Keep only the lines of the data below that contain "scale", and copy them.

○ ○ ○ ○

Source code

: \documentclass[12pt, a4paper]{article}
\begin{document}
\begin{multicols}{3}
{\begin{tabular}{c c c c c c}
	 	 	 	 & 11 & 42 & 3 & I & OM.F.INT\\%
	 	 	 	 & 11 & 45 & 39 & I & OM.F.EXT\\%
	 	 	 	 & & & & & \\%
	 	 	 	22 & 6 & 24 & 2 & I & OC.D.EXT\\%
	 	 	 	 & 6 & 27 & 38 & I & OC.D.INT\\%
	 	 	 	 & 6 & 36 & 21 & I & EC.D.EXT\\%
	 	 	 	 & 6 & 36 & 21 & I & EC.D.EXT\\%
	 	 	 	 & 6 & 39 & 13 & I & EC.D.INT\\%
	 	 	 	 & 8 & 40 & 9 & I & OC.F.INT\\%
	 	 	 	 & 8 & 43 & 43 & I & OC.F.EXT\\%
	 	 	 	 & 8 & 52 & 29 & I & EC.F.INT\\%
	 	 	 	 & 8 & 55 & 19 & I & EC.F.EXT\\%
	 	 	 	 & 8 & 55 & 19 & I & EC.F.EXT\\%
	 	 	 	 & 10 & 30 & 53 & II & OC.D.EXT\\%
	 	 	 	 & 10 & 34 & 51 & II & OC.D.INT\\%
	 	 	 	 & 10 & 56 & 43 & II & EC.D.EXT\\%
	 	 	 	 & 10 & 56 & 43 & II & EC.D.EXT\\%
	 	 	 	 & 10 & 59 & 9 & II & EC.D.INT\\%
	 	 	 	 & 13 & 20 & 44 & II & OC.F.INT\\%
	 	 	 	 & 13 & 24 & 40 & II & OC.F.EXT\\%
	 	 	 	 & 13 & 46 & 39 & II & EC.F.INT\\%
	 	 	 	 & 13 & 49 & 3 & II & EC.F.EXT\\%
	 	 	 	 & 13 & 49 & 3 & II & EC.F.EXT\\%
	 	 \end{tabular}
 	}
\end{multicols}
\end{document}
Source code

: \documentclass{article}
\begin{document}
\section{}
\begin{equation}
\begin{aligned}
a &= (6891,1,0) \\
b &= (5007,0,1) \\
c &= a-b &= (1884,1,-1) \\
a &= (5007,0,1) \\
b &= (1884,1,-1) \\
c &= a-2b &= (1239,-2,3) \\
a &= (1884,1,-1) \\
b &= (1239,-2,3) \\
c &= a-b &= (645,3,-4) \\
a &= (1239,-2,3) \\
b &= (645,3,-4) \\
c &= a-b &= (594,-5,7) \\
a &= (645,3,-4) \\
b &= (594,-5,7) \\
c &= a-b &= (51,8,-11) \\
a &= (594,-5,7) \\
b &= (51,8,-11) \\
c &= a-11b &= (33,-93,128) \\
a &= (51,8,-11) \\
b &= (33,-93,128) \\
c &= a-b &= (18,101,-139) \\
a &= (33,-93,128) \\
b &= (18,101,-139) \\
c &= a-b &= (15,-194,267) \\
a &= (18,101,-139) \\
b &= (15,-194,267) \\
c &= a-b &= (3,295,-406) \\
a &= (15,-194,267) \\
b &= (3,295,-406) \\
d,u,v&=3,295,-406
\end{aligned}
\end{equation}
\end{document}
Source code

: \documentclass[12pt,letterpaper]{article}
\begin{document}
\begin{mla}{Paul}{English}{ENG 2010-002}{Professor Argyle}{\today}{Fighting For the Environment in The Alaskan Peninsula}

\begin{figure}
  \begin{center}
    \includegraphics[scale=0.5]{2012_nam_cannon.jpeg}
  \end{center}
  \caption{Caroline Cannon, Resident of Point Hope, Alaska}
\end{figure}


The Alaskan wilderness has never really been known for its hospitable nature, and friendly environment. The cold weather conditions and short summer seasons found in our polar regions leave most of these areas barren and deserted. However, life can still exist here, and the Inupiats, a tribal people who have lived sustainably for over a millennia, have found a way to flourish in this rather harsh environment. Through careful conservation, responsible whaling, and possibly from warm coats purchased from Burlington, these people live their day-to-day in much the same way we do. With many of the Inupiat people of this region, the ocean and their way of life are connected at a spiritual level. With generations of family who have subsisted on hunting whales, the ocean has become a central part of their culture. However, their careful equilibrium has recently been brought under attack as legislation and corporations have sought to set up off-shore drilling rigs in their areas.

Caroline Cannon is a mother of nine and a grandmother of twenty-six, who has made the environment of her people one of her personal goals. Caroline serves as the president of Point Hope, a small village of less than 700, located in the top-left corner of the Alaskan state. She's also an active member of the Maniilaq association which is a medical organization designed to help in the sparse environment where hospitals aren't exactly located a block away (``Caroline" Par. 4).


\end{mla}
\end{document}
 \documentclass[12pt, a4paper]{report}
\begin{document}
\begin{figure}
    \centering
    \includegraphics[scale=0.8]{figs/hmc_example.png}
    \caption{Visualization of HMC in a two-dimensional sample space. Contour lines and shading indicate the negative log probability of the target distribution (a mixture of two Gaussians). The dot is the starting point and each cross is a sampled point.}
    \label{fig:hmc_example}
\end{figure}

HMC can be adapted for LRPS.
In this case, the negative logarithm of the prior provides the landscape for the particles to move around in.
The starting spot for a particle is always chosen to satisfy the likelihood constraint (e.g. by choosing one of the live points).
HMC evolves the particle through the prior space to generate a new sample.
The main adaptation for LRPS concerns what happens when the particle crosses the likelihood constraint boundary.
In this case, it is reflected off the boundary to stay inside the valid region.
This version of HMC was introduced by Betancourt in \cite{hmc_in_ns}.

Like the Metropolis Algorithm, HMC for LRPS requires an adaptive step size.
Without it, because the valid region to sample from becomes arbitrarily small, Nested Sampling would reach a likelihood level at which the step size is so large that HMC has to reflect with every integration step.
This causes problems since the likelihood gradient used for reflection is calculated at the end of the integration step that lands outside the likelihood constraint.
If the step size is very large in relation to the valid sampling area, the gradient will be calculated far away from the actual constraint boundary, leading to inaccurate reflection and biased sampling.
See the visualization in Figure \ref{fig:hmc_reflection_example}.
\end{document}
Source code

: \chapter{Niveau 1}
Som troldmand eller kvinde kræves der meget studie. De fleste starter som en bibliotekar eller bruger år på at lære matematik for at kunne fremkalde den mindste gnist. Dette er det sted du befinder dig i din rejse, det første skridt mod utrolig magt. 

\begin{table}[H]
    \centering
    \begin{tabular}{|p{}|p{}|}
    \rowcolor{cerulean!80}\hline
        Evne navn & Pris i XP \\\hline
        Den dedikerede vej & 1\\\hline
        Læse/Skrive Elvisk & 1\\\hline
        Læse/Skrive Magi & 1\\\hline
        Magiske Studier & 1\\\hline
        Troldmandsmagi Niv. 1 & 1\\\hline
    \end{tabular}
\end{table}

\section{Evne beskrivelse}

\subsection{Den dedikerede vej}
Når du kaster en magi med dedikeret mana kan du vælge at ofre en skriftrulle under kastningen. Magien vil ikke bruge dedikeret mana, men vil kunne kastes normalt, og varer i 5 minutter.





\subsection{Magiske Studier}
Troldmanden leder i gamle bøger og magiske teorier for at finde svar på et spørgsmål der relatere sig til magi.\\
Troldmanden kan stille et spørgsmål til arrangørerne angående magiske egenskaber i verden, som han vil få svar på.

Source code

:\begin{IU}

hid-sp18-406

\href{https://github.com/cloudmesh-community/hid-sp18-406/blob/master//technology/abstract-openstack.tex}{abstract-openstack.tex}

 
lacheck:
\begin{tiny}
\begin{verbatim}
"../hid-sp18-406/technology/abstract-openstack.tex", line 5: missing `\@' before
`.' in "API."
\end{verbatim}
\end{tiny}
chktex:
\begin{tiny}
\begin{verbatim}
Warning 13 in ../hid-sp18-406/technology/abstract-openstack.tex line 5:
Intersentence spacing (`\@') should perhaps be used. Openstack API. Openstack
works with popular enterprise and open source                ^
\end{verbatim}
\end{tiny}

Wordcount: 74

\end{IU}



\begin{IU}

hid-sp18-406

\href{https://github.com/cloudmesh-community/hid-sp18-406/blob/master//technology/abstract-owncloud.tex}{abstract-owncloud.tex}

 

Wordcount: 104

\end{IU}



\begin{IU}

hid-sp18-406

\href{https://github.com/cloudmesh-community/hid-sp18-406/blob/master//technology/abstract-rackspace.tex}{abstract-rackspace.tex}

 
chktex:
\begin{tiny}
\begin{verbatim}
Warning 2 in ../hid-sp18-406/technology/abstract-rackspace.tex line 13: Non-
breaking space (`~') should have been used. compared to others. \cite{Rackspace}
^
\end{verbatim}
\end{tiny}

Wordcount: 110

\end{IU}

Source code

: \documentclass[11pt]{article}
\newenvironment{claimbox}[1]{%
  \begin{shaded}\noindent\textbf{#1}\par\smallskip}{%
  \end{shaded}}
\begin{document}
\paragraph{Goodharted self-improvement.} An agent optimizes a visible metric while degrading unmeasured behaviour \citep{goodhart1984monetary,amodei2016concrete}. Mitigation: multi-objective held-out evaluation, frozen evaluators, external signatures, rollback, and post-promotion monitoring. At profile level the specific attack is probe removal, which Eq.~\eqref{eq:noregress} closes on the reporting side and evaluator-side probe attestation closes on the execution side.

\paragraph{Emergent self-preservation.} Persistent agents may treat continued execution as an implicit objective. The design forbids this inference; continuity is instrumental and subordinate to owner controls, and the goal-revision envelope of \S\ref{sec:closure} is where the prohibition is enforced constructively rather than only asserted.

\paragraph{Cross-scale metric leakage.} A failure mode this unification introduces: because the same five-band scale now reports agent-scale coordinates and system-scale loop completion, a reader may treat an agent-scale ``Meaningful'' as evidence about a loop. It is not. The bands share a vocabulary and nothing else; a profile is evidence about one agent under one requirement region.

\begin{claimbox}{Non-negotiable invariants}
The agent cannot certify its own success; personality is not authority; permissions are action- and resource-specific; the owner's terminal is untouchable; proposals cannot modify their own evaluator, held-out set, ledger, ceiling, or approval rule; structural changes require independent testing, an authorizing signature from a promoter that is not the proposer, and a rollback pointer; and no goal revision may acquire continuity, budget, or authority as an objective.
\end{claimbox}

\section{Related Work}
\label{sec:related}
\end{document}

○ ○ ○ ○

● **Answer section**
    \includegraphics[scale=0.5]{2012_nam_cannon.jpeg}
    \includegraphics[scale=0.8]{figs/hmc_example.png}
\paragraph{Cross-scale metric leakage.} A failure mode this unification introduces: because the same five-band scale now reports agent-scale coordinates and system-scale loop completion, a reader may treat an agent-scale ``Meaningful'' as evidence about a loop. It is not. The bands share a vocabulary and nothing else; a profile is evidence about one agent under one requirement region.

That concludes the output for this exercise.